Problem | An exact copy of the lines from the one containing "public void serialize(String" through the final line of the records is the only acceptable answer.

Materials provided |
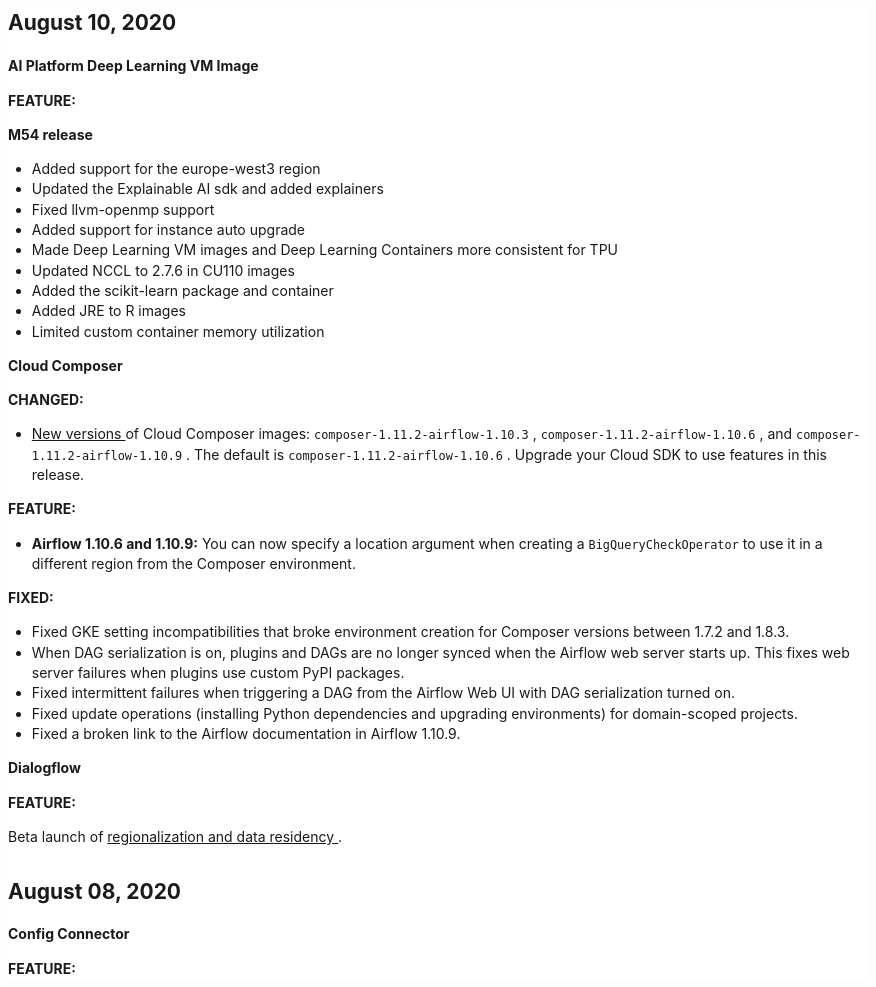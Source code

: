 ##  August 10, 2020

**AI Platform Deep Learning VM Image**

**FEATURE:**

**M54 release**

  * Added support for the europe-west3 region 
  * Updated the Explainable AI sdk and added explainers 
  * Fixed llvm-openmp support 
  * Added support for instance auto upgrade 
  * Made Deep Learning VM images and Deep Learning Containers more consistent for TPU 
  * Updated NCCL to 2.7.6 in CU110 images 
  * Added the scikit-learn package and container 
  * Added JRE to R images 
  * Limited custom container memory utilization 

**Cloud Composer**

**CHANGED:**

  * [ New versions ](https://cloud.google.com/composer/docs/concepts/versioning/composer-versions) of Cloud Composer images: ` composer-1.11.2-airflow-1.10.3 ` , ` composer-1.11.2-airflow-1.10.6 ` , and ` composer-1.11.2-airflow-1.10.9 ` . The default is ` composer-1.11.2-airflow-1.10.6 ` . Upgrade your Cloud SDK to use features in this release. 

**FEATURE:**

  * **Airflow 1.10.6 and 1.10.9:** You can now specify a location argument when creating a ` BigQueryCheckOperator ` to use it in a different region from the Composer environment. 

**FIXED:**

  * Fixed GKE setting incompatibilities that broke environment creation for Composer versions between 1.7.2 and 1.8.3. 
  * When DAG serialization is on, plugins and DAGs are no longer synced when the Airflow web server starts up. This fixes web server failures when plugins use custom PyPI packages. 
  * Fixed intermittent failures when triggering a DAG from the Airflow Web UI with DAG serialization turned on. 
  * Fixed update operations (installing Python dependencies and upgrading environments) for domain-scoped projects. 
  * Fixed a broken link to the Airflow documentation in Airflow 1.10.9. 

**Dialogflow**

**FEATURE:**

Beta launch of [ regionalization and data residency
](https://cloud.google.com/dialogflow/docs/how/region) .

##  August 08, 2020

**Config Connector**

**FEATURE:**
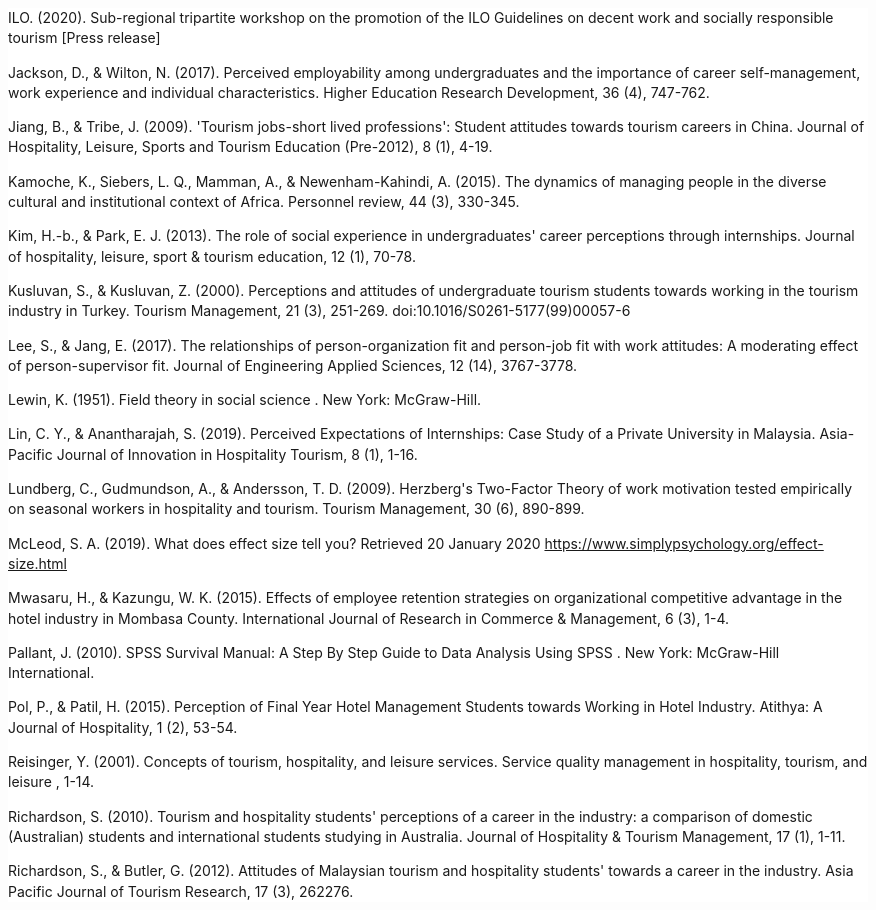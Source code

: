 ILO. (2020). Sub-regional tripartite workshop on the promotion of the ILO Guidelines on decent work and socially responsible tourism [Press release]

Jackson,  D.,  &amp;  Wilton,  N.  (2017).  Perceived  employability  among  undergraduates  and  the importance  of  career  self-management,  work  experience  and  individual  characteristics. Higher Education Research Development, 36 (4), 747-762.

Jiang,  B.,  &amp;  Tribe,  J.  (2009).  'Tourism  jobs-short  lived  professions':  Student  attitudes  towards tourism careers in China. Journal of Hospitality, Leisure, Sports and Tourism Education (Pre-2012), 8 (1), 4-19.

Kamoche, K., Siebers, L. Q., Mamman, A., &amp; Newenham-Kahindi, A. (2015). The dynamics of managing  people  in  the  diverse  cultural  and  institutional  context  of  Africa. Personnel review, 44 (3), 330-345.

Kim,  H.-b.,  &amp;  Park,  E.  J.  (2013).  The  role  of  social  experience  in  undergraduates'  career perceptions through internships. Journal of hospitality, leisure, sport &amp; tourism education, 12 (1), 70-78.

Kusluvan, S., &amp; Kusluvan, Z. (2000). Perceptions and attitudes of undergraduate tourism students towards working in the tourism industry in Turkey. Tourism Management, 21 (3), 251-269. doi:10.1016/S0261-5177(99)00057-6

Lee, S., &amp; Jang, E. (2017). The relationships of person-organization fit and person-job fit with work  attitudes:  A  moderating  effect  of  person-supervisor  fit. Journal  of  Engineering Applied Sciences, 12 (14), 3767-3778.

Lewin, K. (1951). Field theory in social science . New York: McGraw-Hill.

Lin, C. Y., &amp; Anantharajah, S. (2019). Perceived Expectations of Internships: Case Study of a Private University in Malaysia. Asia-Pacific Journal of Innovation in Hospitality Tourism, 8 (1), 1-16.

Lundberg, C., Gudmundson, A., &amp; Andersson, T. D. (2009). Herzberg's Two-Factor Theory of work  motivation  tested  empirically  on  seasonal  workers  in  hospitality  and  tourism. Tourism Management, 30 (6), 890-899.

McLeod,  S.  A.  (2019). What  does  effect size tell you? Retrieved 20 January 2020 https://www.simplypsychology.org/effect-size.html

Mwasaru, H., &amp; Kazungu, W. K. (2015). Effects of employee retention strategies on organizational competitive advantage in the hotel industry in Mombasa County. International Journal of Research in Commerce &amp; Management, 6 (3), 1-4.

Pallant, J. (2010). SPSS Survival Manual: A Step By Step Guide to Data Analysis Using SPSS . New York: McGraw-Hill International.

Pol, P., &amp; Patil, H. (2015). Perception of Final Year Hotel Management Students towards Working in Hotel Industry. Atithya: A Journal of Hospitality, 1 (2), 53-54.

Reisinger,  Y.  (2001).  Concepts  of  tourism,  hospitality,  and  leisure  services. Service  quality management in hospitality, tourism, and leisure , 1-14.

Richardson, S. (2010). Tourism and hospitality students' perceptions of a career in the industry: a comparison  of  domestic  (Australian)  students  and  international  students  studying  in Australia. Journal of Hospitality &amp; Tourism Management, 17 (1), 1-11.

Richardson,  S.,  &amp;  Butler,  G.  (2012).  Attitudes  of  Malaysian  tourism  and  hospitality  students' towards a career in the industry. Asia Pacific Journal of Tourism Research, 17 (3), 262276.
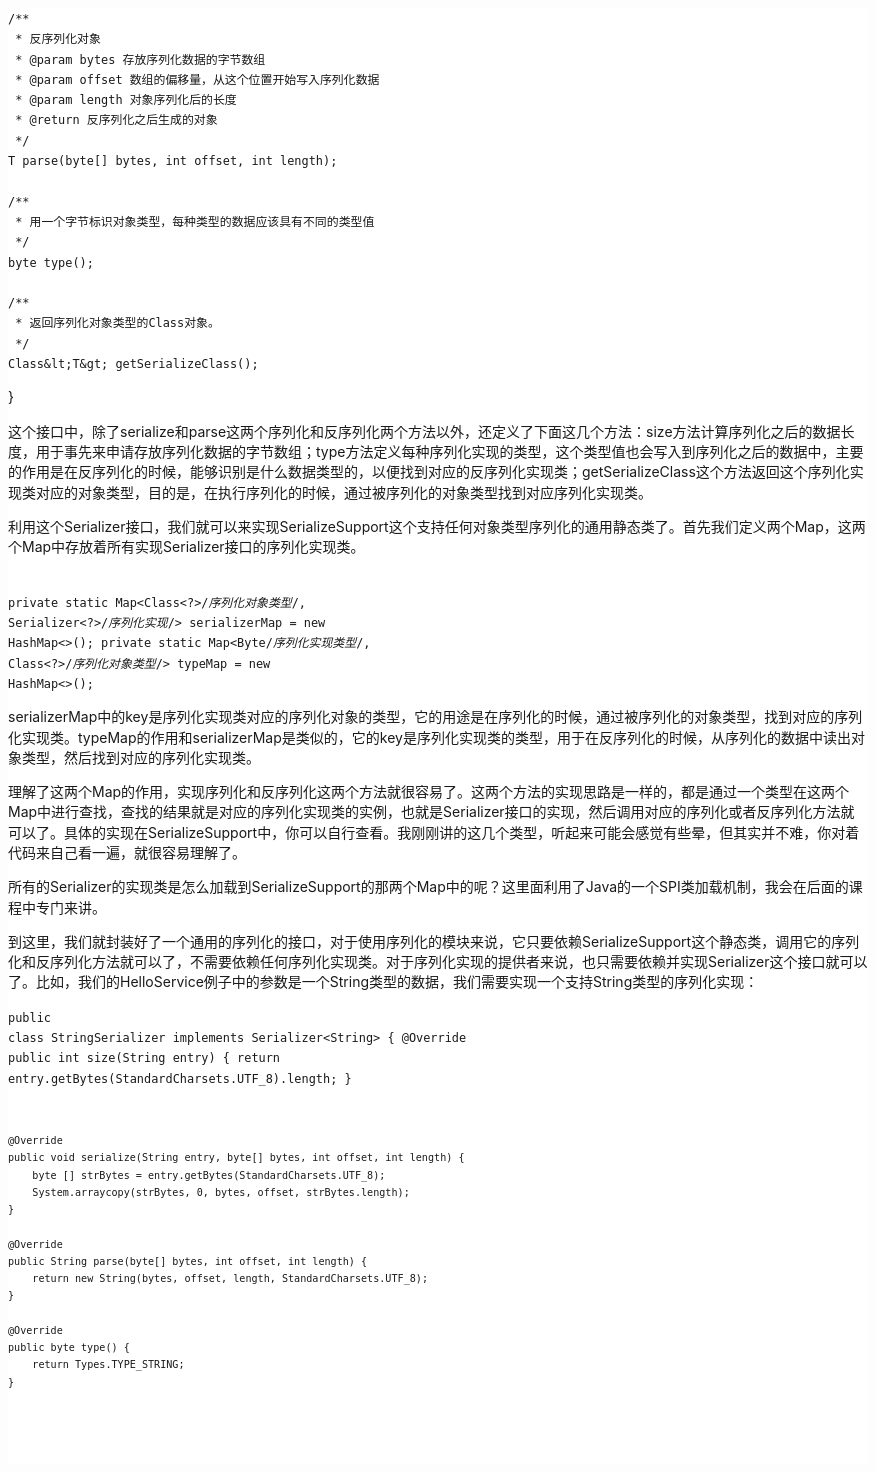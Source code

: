     /**
     * 反序列化对象
     * @param bytes 存放序列化数据的字节数组
     * @param offset 数组的偏移量，从这个位置开始写入序列化数据
     * @param length 对象序列化后的长度
     * @return 反序列化之后生成的对象
     */
    T parse(byte[] bytes, int offset, int length);

    /**
     * 用一个字节标识对象类型，每种类型的数据应该具有不同的类型值
     */
    byte type();

    /**
     * 返回序列化对象类型的Class对象。
     */
    Class&lt;T&gt; getSerializeClass();
}
</code></pre><p>这个接口中，除了serialize和parse这两个序列化和反序列化两个方法以外，还定义了下面这几个方法：size方法计算序列化之后的数据长度，用于事先来申请存放序列化数据的字节数组；type方法定义每种序列化实现的类型，这个类型值也会写入到序列化之后的数据中，主要的作用是在反序列化的时候，能够识别是什么数据类型的，以便找到对应的反序列化实现类；getSerializeClass这个方法返回这个序列化实现类对应的对象类型，目的是，在执行序列化的时候，通过被序列化的对象类型找到对应序列化实现类。</p><p>利用这个Serializer接口，我们就可以来实现SerializeSupport这个支持任何对象类型序列化的通用静态类了。首先我们定义两个Map，这两个Map中存放着所有实现Serializer接口的序列化实现类。</p><pre><code>    private static Map&lt;Class&lt;?&gt;/*序列化对象类型*/, Serializer&lt;?&gt;/*序列化实现*/&gt; serializerMap = new HashMap&lt;&gt;();
    private static Map&lt;Byte/*序列化实现类型*/, Class&lt;?&gt;/*序列化对象类型*/&gt; typeMap = new HashMap&lt;&gt;();
</code></pre><p>serializerMap中的key是序列化实现类对应的序列化对象的类型，它的用途是在序列化的时候，通过被序列化的对象类型，找到对应的序列化实现类。typeMap的作用和serializerMap是类似的，它的key是序列化实现类的类型，用于在反序列化的时候，从序列化的数据中读出对象类型，然后找到对应的序列化实现类。</p><p>理解了这两个Map的作用，实现序列化和反序列化这两个方法就很容易了。这两个方法的实现思路是一样的，都是通过一个类型在这两个Map中进行查找，查找的结果就是对应的序列化实现类的实例，也就是Serializer接口的实现，然后调用对应的序列化或者反序列化方法就可以了。具体的实现在SerializeSupport中，你可以自行查看。我刚刚讲的这几个类型，听起来可能会感觉有些晕，但其实并不难，你对着代码来自己看一遍，就很容易理解了。</p><p>所有的Serializer的实现类是怎么加载到SerializeSupport的那两个Map中的呢？这里面利用了Java的一个SPI类加载机制，我会在后面的课程中专门来讲。</p><p>到这里，我们就封装好了一个通用的序列化的接口，对于使用序列化的模块来说，它只要依赖SerializeSupport这个静态类，调用它的序列化和反序列化方法就可以了，不需要依赖任何序列化实现类。对于序列化实现的提供者来说，也只需要依赖并实现Serializer这个接口就可以了。比如，我们的HelloService例子中的参数是一个String类型的数据，我们需要实现一个支持String类型的序列化实现：</p><pre><code>public class StringSerializer implements Serializer&lt;String&gt; {
    @Override
    public int size(String entry) {
        return entry.getBytes(StandardCharsets.UTF_8).length;
    }

    @Override
    public void serialize(String entry, byte[] bytes, int offset, int length) {
        byte [] strBytes = entry.getBytes(StandardCharsets.UTF_8);
        System.arraycopy(strBytes, 0, bytes, offset, strBytes.length);
    }

    @Override
    public String parse(byte[] bytes, int offset, int length) {
        return new String(bytes, offset, length, StandardCharsets.UTF_8);
    }

    @Override
    public byte type() {
        return Types.TYPE_STRING;
    }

Task solution |
    public void serialize(String entry, byte[] bytes, int offset, int length) {
        byte [] strBytes = entry.getBytes(StandardCharsets.UTF_8);
        System.arraycopy(strBytes, 0, bytes, offset, strBytes.length);
    }

    @Override
    public String parse(byte[] bytes, int offset, int length) {
        return new String(bytes, offset, length, StandardCharsets.UTF_8);
    }

    @Override
    public byte type() {
        return Types.TYPE_STRING;
    }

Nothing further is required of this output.